What to produce – Beneath this task are records; print exactly the stretch of them from the line with "[Recursion]: ./recursion.md" through the line with "[article:Line Endings Escape]: ./line-endings-escape.md", both ends included.
=======
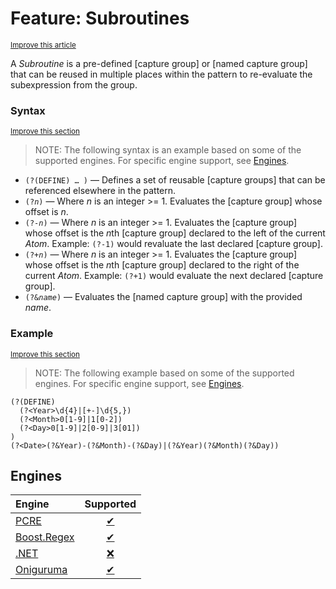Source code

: # Feature: Subroutines
<sup>[Improve this article](https://github.com/rbuckton/regexp-features/edit/main/src/features/groups-and-backtracking/subroutines.md)</sup>

<!--
'Subroutines' sources:
  - [](../../src/features/groups-and-backtracking/subroutines.md)
-->


<!--
'name' sources:
  - [](../../src/features/groups-and-backtracking/subroutines.md)
-->


<!--
'description' sources:
  - [](../../src/features/groups-and-backtracking/subroutines.md)
-->

A <dfn>Subroutine</dfn> is a pre-defined [capture group] or [named capture group] that can be reused in multiple places within the pattern to re-evaluate the subexpression from the group.

### Syntax
<sup>[Improve this section](https://github.com/rbuckton/regexp-features/edit/main/src/features/groups-and-backtracking/subroutines.md)</sup>

<!--
'syntax' sources:
  - [](../../src/features/groups-and-backtracking/subroutines.md)
-->


> NOTE: The following syntax is an example based on some of the supported engines. For specific engine support, see [Engines](#engines).

- `(?(DEFINE) … )` &mdash; Defines a set of reusable [capture groups] that can be referenced elsewhere in the pattern.
- <code>(?<em>n</em>)</code> &mdash; Where *n* is an integer >= 1. Evaluates the [capture group] whose offset is *n*.
- <code>(?-<em>n</em>)</code> &mdash; Where *n* is an integer >= 1. Evaluates the [capture group] whose offset is the *n*th [capture group] declared to the left of the current *Atom*. Example: `(?-1)` would revaluate the last declared [capture group].
- <code>(?+<em>n</em>)</code> &mdash; Where *n* is an integer >= 1. Evaluates the [capture group] whose offset is the *n*th [capture group] declared to the right of the current *Atom*. Example: `(?+1)` would evaluate the next declared [capture group].
- <code>(?&<em>name</em>)</code> &mdash; Evaluates the [named capture group] with the provided *name*.

### Example
<sup>[Improve this section](https://github.com/rbuckton/regexp-features/edit/main/src/features/groups-and-backtracking/subroutines.md)</sup>

<!--
'example' sources:
  - [](../../src/features/groups-and-backtracking/subroutines.md)
-->


> NOTE: The following example based on some of the supported engines. For specific engine support, see [Engines](#engines).

```re
(?(DEFINE)
  (?<Year>\d{4}|[+-]\d{5,})
  (?<Month>0[1-9]|1[0-2])
  (?<Day>0[1-9]|2[0-9]|3[01])
)
(?<Date>(?&Year)-(?&Month)-(?&Day)|(?&Year)(?&Month)(?&Day))
```

## Engines

| Engine | Supported |
|:-------|:---------:|
| [PCRE](../engines/pcre.md) | [✔](engines/pcre.md#feature-subroutines) |
| [Boost.Regex](../engines/boost.regex.md) | [✔](engines/boost.regex.md#feature-subroutines) |
| [.NET](../engines/dotnet.md) | [❌](engines/dotnet.md#feature-subroutines) |
| [Oniguruma](../engines/oniguruma.md) | [✔](engines/oniguruma.md#feature-subroutines) |


[Anchors]: ./anchors.md
[Buffer Boundaries]: ./buffer-boundaries.md
[Word Boundaries]: ./word-boundaries.md
[Text Segment Boundaries]: ./text-segment-boundaries.md
[Continuation Escape]: ./continuation-escape.md
[Alternatives]: ./alternatives.md
[Wildcard]: ./wildcard.md
[Character Classes]: ./character-classes.md
[Posix Character Classes]: ./posix-character-classes.md
[Negated Posix Character Classes]: ./negated-posix-character-classes.md
[Collating Elements]: ./collating-elements.md
[Equivalence Classes]: ./equivalence-classes.md
[Character Class Escapes]: ./character-class-escapes.md
[Line Endings Escape]: ./line-endings-escape.md
[Character Property Escapes]: ./character-property-escapes.md
[Character Class Nested Set]: ./character-class-nested-set.md
[Character Class Intersection]: ./character-class-intersection.md
[Character Class Subtraction]: ./character-class-subtraction.md
[Quoted Characters]: ./quoted-characters.md
[Quantifiers]: ./quantifiers.md
[Lazy Quantifiers]: ./lazy-quantifiers.md
[Possessive Quantifiers]: ./possessive-quantifiers.md
[Capturing Groups]: ./capturing-groups.md
[Named Capturing Groups]: ./named-capturing-groups.md
[Non-Capturing Groups]: ./non-capturing-groups.md
[Backreferences]: ./backreferences.md
[Comments]: ./comments.md
[Line Comments]: ./line-comments.md
[Modifiers]: ./modifiers.md
[Branch Reset]: ./branch-reset.md
[Lookahead]: ./lookahead.md
[Lookbehind]: ./lookbehind.md
[Non-Backtracking Expressions]: ./non-backtracking-expressions.md
[Recursion]: ./recursion.md
[Conditional Expressions]: ./conditional-expressions.md
[Subroutines]: ./subroutines.md
[Callouts]: ./callouts.md
[Flags]: ./flags.md

[article:Anchors]: ./anchors.md
[article:Buffer Boundaries]: ./buffer-boundaries.md
[article:Word Boundaries]: ./word-boundaries.md
[article:Text Segment Boundaries]: ./text-segment-boundaries.md
[article:Continuation Escape]: ./continuation-escape.md
[article:Alternatives]: ./alternatives.md
[article:Wildcard]: ./wildcard.md
[article:Character Classes]: ./character-classes.md
[article:Posix Character Classes]: ./posix-character-classes.md
[article:Negated Posix Character Classes]: ./negated-posix-character-classes.md
[article:Collating Elements]: ./collating-elements.md
[article:Equivalence Classes]: ./equivalence-classes.md
[article:Character Class Escapes]: ./character-class-escapes.md
[article:Line Endings Escape]: ./line-endings-escape.md
[article:Character Property Escapes]: ./character-property-escapes.md
[article:Character Class Nested Set]: ./character-class-nested-set.md
[article:Character Class Intersection]: ./character-class-intersection.md
[article:Character Class Subtraction]: ./character-class-subtraction.md
[article:Quoted Characters]: ./quoted-characters.md
[article:Quantifiers]: ./quantifiers.md
[article:Lazy Quantifiers]: ./lazy-quantifiers.md
[article:Possessive Quantifiers]: ./possessive-quantifiers.md
[article:Capturing Groups]: ./capturing-groups.md
[article:Named Capturing Groups]: ./named-capturing-groups.md
[article:Non-Capturing Groups]: ./non-capturing-groups.md
[article:Backreferences]: ./backreferences.md
[article:Comments]: ./comments.md
[article:Line Comments]: ./line-comments.md
[article:Modifiers]: ./modifiers.md
[article:Branch Reset]: ./branch-reset.md
[article:Lookahead]: ./lookahead.md
[article:Lookbehind]: ./lookbehind.md
[article:Non-Backtracking Expressions]: ./non-backtracking-expressions.md
[article:Recursion]: ./recursion.md
[article:Conditional Expressions]: ./conditional-expressions.md
[article:Subroutines]: ./subroutines.md
[article:Callouts]: ./callouts.md
[article:Flags]: ./flags.md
=======
Response area –
[Recursion]: ./recursion.md
[Conditional Expressions]: ./conditional-expressions.md
[Subroutines]: ./subroutines.md
[Callouts]: ./callouts.md
[Flags]: ./flags.md

[article:Anchors]: ./anchors.md
[article:Buffer Boundaries]: ./buffer-boundaries.md
[article:Word Boundaries]: ./word-boundaries.md
[article:Text Segment Boundaries]: ./text-segment-boundaries.md
[article:Continuation Escape]: ./continuation-escape.md
[article:Alternatives]: ./alternatives.md
[article:Wildcard]: ./wildcard.md
[article:Character Classes]: ./character-classes.md
[article:Posix Character Classes]: ./posix-character-classes.md
[article:Negated Posix Character Classes]: ./negated-posix-character-classes.md
[article:Collating Elements]: ./collating-elements.md
[article:Equivalence Classes]: ./equivalence-classes.md
[article:Character Class Escapes]: ./character-class-escapes.md
[article:Line Endings Escape]: ./line-endings-escape.md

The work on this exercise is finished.